Witnesses at today’s Roundtable highlighted technologies pioneered by Australian and Canadian companies that allow first responders to send text messages deep underground and track from the surface the progress miners have made to either escape the mine or reach areas with safe air supplies. They also have created mine refuge systems, or safe rooms, capable of sustaining life for up to 36 hours.
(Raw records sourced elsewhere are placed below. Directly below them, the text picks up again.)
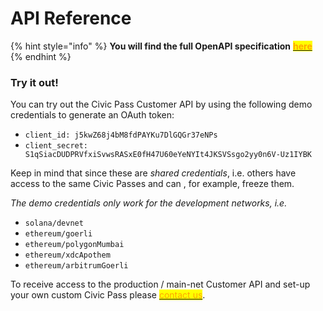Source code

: # API Reference

{% hint style="info" %}
**You will find the full OpenAPI specification** [<mark style="color:orange;">**here**</mark>](https://civicteam.github.io/openapi-docs/)&#x20;
{% endhint %}

### Try it out!

You can try out the Civic Pass Customer API by using the following demo credentials to generate an OAuth token:

* `client_id: j5kwZ68j4bM8fdPAYKu7DlGQGr37eNPs`
* `client_secret: S1qSiacDUDPRVfxiSvwsRASxE0fH47U60eYeNYIt4JKSVSsgo2yy0n6V-Uz1IYBK`

Keep in mind that since these are _shared credentials_, i.e. others have access to the same Civic Passes and can , for example, freeze them.

_The demo credentials only work for the development networks, i.e._

* `solana/devnet`
* `ethereum/goerli`
* `ethereum/polygonMumbai`
* `ethereum/xdcApothem`
* `ethereum/arbitrumGoerli`

To receive access to the production / main-net Customer API and set-up your own custom Civic Pass please [<mark style="color:orange;">contact us</mark>](https://share.hsforms.com/1NvBk0zfyR3aWcMosBxJETQbzn0a).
“Our own tragic incidents have spurred technology and innovation in the past. Since the tragic events of 9-11, we have all witnessed the significant strides being made in technology for first responders and for terrorist threats,” Enzi said. “My hope is that today’s Roundtable will jumpstart a strong and essential working relationship between our federal mine safety experts and other federal agencies that maintain safety innovation programs such as the Department of Defense, NASA, and the National Institute for Occupational Safety and Health at the Center for Disease Control.”